InternVL2 26B
InternVL2-26B is a multimodal large language model that stands out for its exceptional performance across various tasks, including document and chart comprehension, infographics QA, scene text understanding, and OCR tasks. This model boasts a 25.5 billion parameter size and is trained with an 8k context window, allowing it to handle long texts, multiple images, and videos with ease. What sets InternVL2-26B apart is its ability to surpass most open-source models and demonstrate competitive performance on par with proprietary commercial models. Its unique architecture and training data make it an excellent choice for tasks that require a deep understanding of multimodal inputs.
Table of Contents
Model Overview
The InternVL2-26B model is a cutting-edge multimodal large language model that combines computer vision and natural language processing capabilities. It’s designed to handle a wide range of tasks, from document and chart comprehension to scene text understanding and OCR tasks.
Capabilities
The model is a powerful multimodal large language model that can handle multiple forms of input, including text, images, and videos.
Primary Tasks
- Text Understanding: The model can comprehend and respond to text-based inputs, making it suitable for tasks like chatbots, language translation, and text summarization.

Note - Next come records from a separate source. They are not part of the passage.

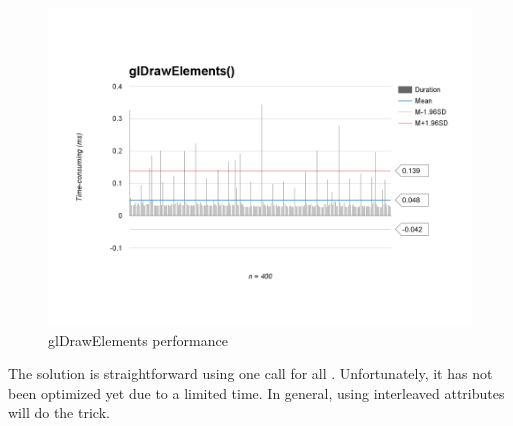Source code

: \begin{figure}[H]
	\caption{glDrawElements performance}
	\label{fig:glDrawElements-performance}
	\centering
	\includegraphics[width=\textwidth, keepaspectratio]{Figures/glDrawElements-performance.png}
	\decoRule
\end{figure}

The solution is straightforward using one  call for all . Unfortunately, it has not been optimized yet due to a limited time. In general, using interleaved attributes will do the trick.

- Image Understanding: It can analyze and describe images, enabling applications like image captioning, object detection, and visual question answering.

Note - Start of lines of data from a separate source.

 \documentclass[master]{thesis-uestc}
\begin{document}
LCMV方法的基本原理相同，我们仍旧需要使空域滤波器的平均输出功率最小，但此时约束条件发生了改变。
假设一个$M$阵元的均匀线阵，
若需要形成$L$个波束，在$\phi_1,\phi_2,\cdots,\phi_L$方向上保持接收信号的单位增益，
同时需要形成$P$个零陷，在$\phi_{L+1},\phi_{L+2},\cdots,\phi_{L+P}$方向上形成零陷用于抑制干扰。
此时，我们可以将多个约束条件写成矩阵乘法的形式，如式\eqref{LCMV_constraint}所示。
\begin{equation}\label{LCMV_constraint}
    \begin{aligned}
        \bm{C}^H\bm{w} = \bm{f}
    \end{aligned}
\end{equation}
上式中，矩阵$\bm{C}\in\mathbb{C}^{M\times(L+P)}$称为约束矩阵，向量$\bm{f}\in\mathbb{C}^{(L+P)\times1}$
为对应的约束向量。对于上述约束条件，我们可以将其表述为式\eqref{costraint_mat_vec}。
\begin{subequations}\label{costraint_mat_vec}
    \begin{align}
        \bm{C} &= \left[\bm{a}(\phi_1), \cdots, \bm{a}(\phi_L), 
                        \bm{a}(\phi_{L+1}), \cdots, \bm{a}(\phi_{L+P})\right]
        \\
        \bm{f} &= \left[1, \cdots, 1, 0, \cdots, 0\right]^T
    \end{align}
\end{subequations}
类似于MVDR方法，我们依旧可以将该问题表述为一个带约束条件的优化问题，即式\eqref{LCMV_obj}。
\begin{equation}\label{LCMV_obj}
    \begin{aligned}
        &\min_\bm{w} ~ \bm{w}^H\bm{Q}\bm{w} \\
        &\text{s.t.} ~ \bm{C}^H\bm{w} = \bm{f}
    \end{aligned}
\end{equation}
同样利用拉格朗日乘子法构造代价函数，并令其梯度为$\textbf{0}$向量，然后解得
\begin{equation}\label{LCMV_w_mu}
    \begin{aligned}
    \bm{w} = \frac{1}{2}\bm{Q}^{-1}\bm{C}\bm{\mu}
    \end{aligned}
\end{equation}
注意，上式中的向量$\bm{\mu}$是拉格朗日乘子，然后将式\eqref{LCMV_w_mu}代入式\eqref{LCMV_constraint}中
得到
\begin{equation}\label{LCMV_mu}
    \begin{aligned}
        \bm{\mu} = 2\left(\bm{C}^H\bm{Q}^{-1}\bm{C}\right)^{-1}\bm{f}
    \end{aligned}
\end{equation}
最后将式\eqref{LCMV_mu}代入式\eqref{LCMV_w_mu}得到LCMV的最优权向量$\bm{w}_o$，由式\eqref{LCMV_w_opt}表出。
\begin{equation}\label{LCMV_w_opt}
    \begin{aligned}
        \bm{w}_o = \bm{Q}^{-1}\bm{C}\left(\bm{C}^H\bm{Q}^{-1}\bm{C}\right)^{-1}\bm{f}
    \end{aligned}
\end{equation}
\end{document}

- Video Understanding: The model can process and understand videos, making it useful for tasks like video captioning, action recognition, and video question answering.
Strengths
- Multimodal Capabilities: The model can handle multiple forms of input, making it a versatile model for various applications.

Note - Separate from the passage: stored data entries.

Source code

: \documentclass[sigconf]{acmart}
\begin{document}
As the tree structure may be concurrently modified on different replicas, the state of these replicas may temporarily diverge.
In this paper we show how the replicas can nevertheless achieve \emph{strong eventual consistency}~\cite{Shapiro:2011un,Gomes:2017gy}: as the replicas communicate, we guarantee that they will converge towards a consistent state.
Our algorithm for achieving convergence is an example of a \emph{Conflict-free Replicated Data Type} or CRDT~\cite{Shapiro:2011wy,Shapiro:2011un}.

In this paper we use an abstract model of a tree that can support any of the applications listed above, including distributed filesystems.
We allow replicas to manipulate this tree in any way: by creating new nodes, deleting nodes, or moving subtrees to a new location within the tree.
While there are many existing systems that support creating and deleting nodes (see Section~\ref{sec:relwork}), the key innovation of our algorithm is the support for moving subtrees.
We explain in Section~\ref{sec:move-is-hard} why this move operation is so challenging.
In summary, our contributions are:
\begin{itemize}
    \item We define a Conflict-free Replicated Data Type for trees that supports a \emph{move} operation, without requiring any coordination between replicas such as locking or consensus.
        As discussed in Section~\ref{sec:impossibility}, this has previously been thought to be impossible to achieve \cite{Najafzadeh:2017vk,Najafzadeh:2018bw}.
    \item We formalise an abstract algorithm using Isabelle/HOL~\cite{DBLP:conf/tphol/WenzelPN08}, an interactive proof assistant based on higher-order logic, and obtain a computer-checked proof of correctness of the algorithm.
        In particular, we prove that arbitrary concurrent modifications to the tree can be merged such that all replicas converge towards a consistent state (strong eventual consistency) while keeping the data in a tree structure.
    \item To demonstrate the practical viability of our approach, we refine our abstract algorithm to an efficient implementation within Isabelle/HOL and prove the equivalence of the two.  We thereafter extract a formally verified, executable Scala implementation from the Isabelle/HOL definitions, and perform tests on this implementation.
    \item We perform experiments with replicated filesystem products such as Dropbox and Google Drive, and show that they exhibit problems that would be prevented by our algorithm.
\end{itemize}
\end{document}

- Competitive Performance: It demonstrates competitive performance on par with proprietary commercial models across various capabilities.
- Large Context Window: The model is trained with an 8k context window, allowing it to process and understand longer inputs.
Unique Features
- Instruction-Tuned Models: The model is instruction-tuned, which means it’s designed to follow specific instructions and tasks.
- Large Language Model: With
25.5B
parameters, the model is a powerful tool for complex tasks and applications. - Support for Multiple GPUs: The model can be run on multiple GPUs, enabling faster processing and inference.
Performance Benchmarks
The model showcases exceptional performance across various tasks. Here are some of its impressive capabilities:
Benchmark | InternVL2-26B |
---|---|
DocVQA | 92.9 |
ChartQA | 84.9 |
InfoVQA | 75.9 |
TextVQA | 82.3 |
OCRBench | 825 |
Grounding Ability
The model demonstrates strong grounding ability, with high scores in various grounding benchmarks:
Model | avg. | RefCOCO(val) | RefCOCO(testA) | RefCOCO(testB) |
---|---|---|---|---|
InternVL2-26B | 88.5 | 91.2 | 93.3 | 87.4 |
Limitations
While the model is powerful, it’s not perfect. Here are some of its limitations:
- Biases and Harmful Content: The model may still produce unexpected outputs, such as biases, discrimination, or other harmful content.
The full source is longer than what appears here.